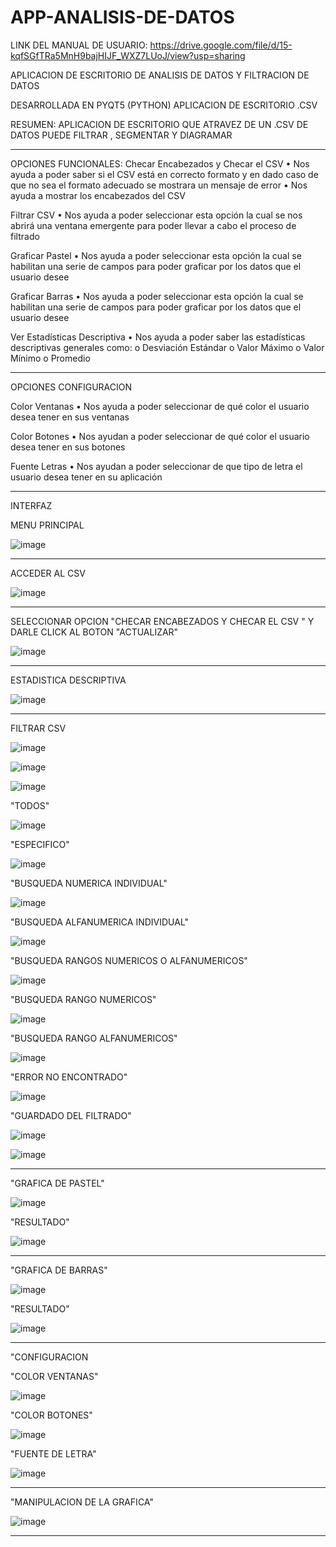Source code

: # APP-ANALISIS-DE-DATOS

LINK DEL MANUAL DE USUARIO: https://drive.google.com/file/d/15-kqfSGfTRa5MnH9bajHIJF_WXZ7LUoJ/view?usp=sharing

APLICACION DE ESCRITORIO DE ANALISIS DE DATOS Y FILTRACION DE DATOS 

DESARROLLADA EN PYQT5 (PYTHON) APLICACION DE ESCRITORIO .CSV

RESUMEN: APLICACION DE ESCRITORIO QUE ATRAVEZ DE UN .CSV DE DATOS PUEDE FILTRAR , SEGMENTAR Y DIAGRAMAR 

----------------------------------------------------------------------------------------------------------
OPCIONES FUNCIONALES:
  Checar Encabezados y Checar el CSV
    • Nos ayuda a poder saber si el CSV está en correcto formato y en dado caso de
    que no sea el formato adecuado se mostrara un mensaje de error
    • Nos ayuda a mostrar los encabezados del CSV
    
  Filtrar CSV
    • Nos ayuda a poder seleccionar esta opción la cual se nos abrirá una ventana
    emergente para poder llevar a cabo el proceso de filtrado
  
  Graficar Pastel
    • Nos ayuda a poder seleccionar esta opción la cual se habilitan una serie de
    campos para poder graficar por los datos que el usuario desee
    
  Graficar Barras
    • Nos ayuda a poder seleccionar esta opción la cual se habilitan una serie de
    campos para poder graficar por los datos que el usuario desee
    
  Ver Estadísticas Descriptiva
    • Nos ayuda a poder saber las estadísticas descriptivas generales como:
      o Desviación Estándar
      o Valor Máximo
      o Valor Mínimo
      o Promedio

----------------------------------------------------------------------------------------------------------

OPCIONES CONFIGURACION

  Color Ventanas
    • Nos ayuda a poder seleccionar de qué color el usuario desea tener en sus
    ventanas
    
  Color Botones
    • Nos ayudan a poder seleccionar de qué color el usuario desea tener en sus
    botones
    
  Fuente Letras
    • Nos ayudan a poder seleccionar de que tipo de letra el usuario desea tener en
    su aplicación
    
----------------------------------------------------------------------------------------------------------
INTERFAZ


MENU PRINCIPAL

![image](https://user-images.githubusercontent.com/60913160/228121524-1a29274d-8747-4338-9593-8b7404208021.png)


----------------------------------------------------------------------------------------------------------

ACCEDER AL CSV

![image](https://user-images.githubusercontent.com/60913160/228121595-cf525a29-9e7a-4e80-9880-adabe8b20700.png)


----------------------------------------------------------------------------------------------------------

SELECCIONAR OPCION "CHECAR ENCABEZADOS Y CHECAR EL CSV " Y DARLE CLICK AL BOTON "ACTUALIZAR"

![image](https://user-images.githubusercontent.com/60913160/228122323-138e80a5-7389-4e22-82b5-c4aca2e1e5df.png)



----------------------------------------------------------------------------------------------------------



ESTADISTICA DESCRIPTIVA

![image](https://user-images.githubusercontent.com/60913160/228122402-f2c1f7fc-5468-4faa-994a-330ce3163aa6.png)

----------------------------------------------------------------------------------------------------------

FILTRAR CSV

![image](https://user-images.githubusercontent.com/60913160/228122583-20991438-b5d7-4be4-8c74-a783701cc83e.png)



![image](https://user-images.githubusercontent.com/60913160/228122649-241273e7-3783-4344-8767-cb6270ba79be.png)


![image](https://user-images.githubusercontent.com/60913160/228122699-f50f1042-b6d2-48ef-ba5a-ec688f160c3c.png)

"TODOS"

![image](https://user-images.githubusercontent.com/60913160/228122891-1c5f4d3e-8903-4425-baca-0a7536147829.png)

"ESPECIFICO"

![image](https://user-images.githubusercontent.com/60913160/228123011-edf38c2d-3d00-40ce-8bc3-3ed053e891b7.png)


"BUSQUEDA NUMERICA INDIVIDUAL"

![image](https://user-images.githubusercontent.com/60913160/228123085-0b61071c-d617-4309-9f9a-2dfbeb657604.png)


"BUSQUEDA ALFANUMERICA INDIVIDUAL"

![image](https://user-images.githubusercontent.com/60913160/228123146-4c20fb7c-9f2e-4b18-9499-f1b94b9b3ea3.png)


"BUSQUEDA RANGOS NUMERICOS O ALFANUMERICOS"

![image](https://user-images.githubusercontent.com/60913160/228123235-91188896-a405-448f-a5b7-c4a89ea93530.png)


"BUSQUEDA RANGO NUMERICOS"

![image](https://user-images.githubusercontent.com/60913160/228123325-2c8169a1-65d2-4a37-8f5f-f376c96db8aa.png)


"BUSQUEDA RANGO ALFANUMERICOS"

![image](https://user-images.githubusercontent.com/60913160/228123390-cc034759-77f3-4209-8bc7-366fdd9b77cc.png)


"ERROR NO ENCONTRADO"

![image](https://user-images.githubusercontent.com/60913160/228123451-26321f2b-18e4-4253-a584-36804805c755.png)


"GUARDADO DEL FILTRADO"

![image](https://user-images.githubusercontent.com/60913160/228123508-1ae27285-e7ac-44f2-9b81-b029f57995da.png)


![image](https://user-images.githubusercontent.com/60913160/228123528-54be121a-d53a-4371-970f-78734ed3be1c.png)



----------------------------------------------------------------------------------------------------------


"GRAFICA DE PASTEL"

![image](https://user-images.githubusercontent.com/60913160/228123601-b45e8f35-f5cd-4fb4-a90d-91190928153e.png)


"RESULTADO"

![image](https://user-images.githubusercontent.com/60913160/228123646-bf3d687b-2ae6-47c0-a960-cc99ae3fd7cd.png)


----------------------------------------------------------------------------------------------------------

"GRAFICA DE BARRAS"

![image](https://user-images.githubusercontent.com/60913160/228123752-3e286b90-fbd9-46e5-b6f6-67c47311af89.png)


"RESULTADO"

![image](https://user-images.githubusercontent.com/60913160/228123802-82e69b16-8135-4503-ba06-fe3df71e67dd.png)


----------------------------------------------------------------------------------------------------------


"CONFIGURACION

  "COLOR VENTANAS"
  
  ![image](https://user-images.githubusercontent.com/60913160/228123877-67cd1659-40d0-4360-ad48-1afae68d0a57.png)


  "COLOR BOTONES"
  
  ![image](https://user-images.githubusercontent.com/60913160/228123939-37a57aac-1367-40fc-8d94-4689be05e5e1.png)


  "FUENTE DE LETRA"
  
  ![image](https://user-images.githubusercontent.com/60913160/228124007-2a62772b-f8c5-4566-a32b-68b1cacb3fe8.png)


----------------------------------------------------------------------------------------------------------

"MANIPULACION DE LA GRAFICA"

![image](https://user-images.githubusercontent.com/60913160/228124094-87f0a40e-97e9-45d3-9fc1-3a0fc7cb0993.png)


----------------------------------------------------------------------------------------------------------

PROBLEM:
Text only, pictures out: give every record again as written.

TASK RESPONSE:
Source code

: # APP-ANALISIS-DE-DATOS

LINK DEL MANUAL DE USUARIO: https://drive.google.com/file/d/15-kqfSGfTRa5MnH9bajHIJF_WXZ7LUoJ/view?usp=sharing

APLICACION DE ESCRITORIO DE ANALISIS DE DATOS Y FILTRACION DE DATOS 

DESARROLLADA EN PYQT5 (PYTHON) APLICACION DE ESCRITORIO .CSV

RESUMEN: APLICACION DE ESCRITORIO QUE ATRAVEZ DE UN .CSV DE DATOS PUEDE FILTRAR , SEGMENTAR Y DIAGRAMAR 

----------------------------------------------------------------------------------------------------------
OPCIONES FUNCIONALES:
  Checar Encabezados y Checar el CSV
    • Nos ayuda a poder saber si el CSV está en correcto formato y en dado caso de
    que no sea el formato adecuado se mostrara un mensaje de error
    • Nos ayuda a mostrar los encabezados del CSV
    
  Filtrar CSV
    • Nos ayuda a poder seleccionar esta opción la cual se nos abrirá una ventana
    emergente para poder llevar a cabo el proceso de filtrado
  
  Graficar Pastel
    • Nos ayuda a poder seleccionar esta opción la cual se habilitan una serie de
    campos para poder graficar por los datos que el usuario desee
    
  Graficar Barras
    • Nos ayuda a poder seleccionar esta opción la cual se habilitan una serie de
    campos para poder graficar por los datos que el usuario desee
    
  Ver Estadísticas Descriptiva
    • Nos ayuda a poder saber las estadísticas descriptivas generales como:
      o Desviación Estándar
      o Valor Máximo
      o Valor Mínimo
      o Promedio

----------------------------------------------------------------------------------------------------------

OPCIONES CONFIGURACION

  Color Ventanas
    • Nos ayuda a poder seleccionar de qué color el usuario desea tener en sus
    ventanas
    
  Color Botones
    • Nos ayudan a poder seleccionar de qué color el usuario desea tener en sus
    botones
    
  Fuente Letras
    • Nos ayudan a poder seleccionar de que tipo de letra el usuario desea tener en
    su aplicación
    
----------------------------------------------------------------------------------------------------------
INTERFAZ


MENU PRINCIPAL

![image](https://user-images.githubusercontent.com/60913160/228121524-1a29274d-8747-4338-9593-8b7404208021.png)


----------------------------------------------------------------------------------------------------------

ACCEDER AL CSV

![image](https://user-images.githubusercontent.com/60913160/228121595-cf525a29-9e7a-4e80-9880-adabe8b20700.png)


----------------------------------------------------------------------------------------------------------

SELECCIONAR OPCION "CHECAR ENCABEZADOS Y CHECAR EL CSV " Y DARLE CLICK AL BOTON "ACTUALIZAR"

![image](https://user-images.githubusercontent.com/60913160/228122323-138e80a5-7389-4e22-82b5-c4aca2e1e5df.png)



----------------------------------------------------------------------------------------------------------



ESTADISTICA DESCRIPTIVA

![image](https://user-images.githubusercontent.com/60913160/228122402-f2c1f7fc-5468-4faa-994a-330ce3163aa6.png)

----------------------------------------------------------------------------------------------------------

FILTRAR CSV

![image](https://user-images.githubusercontent.com/60913160/228122583-20991438-b5d7-4be4-8c74-a783701cc83e.png)



![image](https://user-images.githubusercontent.com/60913160/228122649-241273e7-3783-4344-8767-cb6270ba79be.png)


![image](https://user-images.githubusercontent.com/60913160/228122699-f50f1042-b6d2-48ef-ba5a-ec688f160c3c.png)

"TODOS"

![image](https://user-images.githubusercontent.com/60913160/228122891-1c5f4d3e-8903-4425-baca-0a7536147829.png)

"ESPECIFICO"

![image](https://user-images.githubusercontent.com/60913160/228123011-edf38c2d-3d00-40ce-8bc3-3ed053e891b7.png)


"BUSQUEDA NUMERICA INDIVIDUAL"

![image](https://user-images.githubusercontent.com/60913160/228123085-0b61071c-d617-4309-9f9a-2dfbeb657604.png)


"BUSQUEDA ALFANUMERICA INDIVIDUAL"

![image](https://user-images.githubusercontent.com/60913160/228123146-4c20fb7c-9f2e-4b18-9499-f1b94b9b3ea3.png)


"BUSQUEDA RANGOS NUMERICOS O ALFANUMERICOS"

![image](https://user-images.githubusercontent.com/60913160/228123235-91188896-a405-448f-a5b7-c4a89ea93530.png)


"BUSQUEDA RANGO NUMERICOS"

![image](https://user-images.githubusercontent.com/60913160/228123325-2c8169a1-65d2-4a37-8f5f-f376c96db8aa.png)


"BUSQUEDA RANGO ALFANUMERICOS"

![image](https://user-images.githubusercontent.com/60913160/228123390-cc034759-77f3-4209-8bc7-366fdd9b77cc.png)


"ERROR NO ENCONTRADO"

![image](https://user-images.githubusercontent.com/60913160/228123451-26321f2b-18e4-4253-a584-36804805c755.png)


"GUARDADO DEL FILTRADO"

![image](https://user-images.githubusercontent.com/60913160/228123508-1ae27285-e7ac-44f2-9b81-b029f57995da.png)


![image](https://user-images.githubusercontent.com/60913160/228123528-54be121a-d53a-4371-970f-78734ed3be1c.png)



----------------------------------------------------------------------------------------------------------


"GRAFICA DE PASTEL"

![image](https://user-images.githubusercontent.com/60913160/228123601-b45e8f35-f5cd-4fb4-a90d-91190928153e.png)


"RESULTADO"

![image](https://user-images.githubusercontent.com/60913160/228123646-bf3d687b-2ae6-47c0-a960-cc99ae3fd7cd.png)


----------------------------------------------------------------------------------------------------------

"GRAFICA DE BARRAS"

![image](https://user-images.githubusercontent.com/60913160/228123752-3e286b90-fbd9-46e5-b6f6-67c47311af89.png)


"RESULTADO"

![image](https://user-images.githubusercontent.com/60913160/228123802-82e69b16-8135-4503-ba06-fe3df71e67dd.png)


----------------------------------------------------------------------------------------------------------


"CONFIGURACION

  "COLOR VENTANAS"
  
  ![image](https://user-images.githubusercontent.com/60913160/228123877-67cd1659-40d0-4360-ad48-1afae68d0a57.png)


  "COLOR BOTONES"
  
  ![image](https://user-images.githubusercontent.com/60913160/228123939-37a57aac-1367-40fc-8d94-4689be05e5e1.png)


  "FUENTE DE LETRA"
  
  ![image](https://user-images.githubusercontent.com/60913160/228124007-2a62772b-f8c5-4566-a32b-68b1cacb3fe8.png)


----------------------------------------------------------------------------------------------------------

"MANIPULACION DE LA GRAFICA"

![image](https://user-images.githubusercontent.com/60913160/228124094-87f0a40e-97e9-45d3-9fc1-3a0fc7cb0993.png)


----------------------------------------------------------------------------------------------------------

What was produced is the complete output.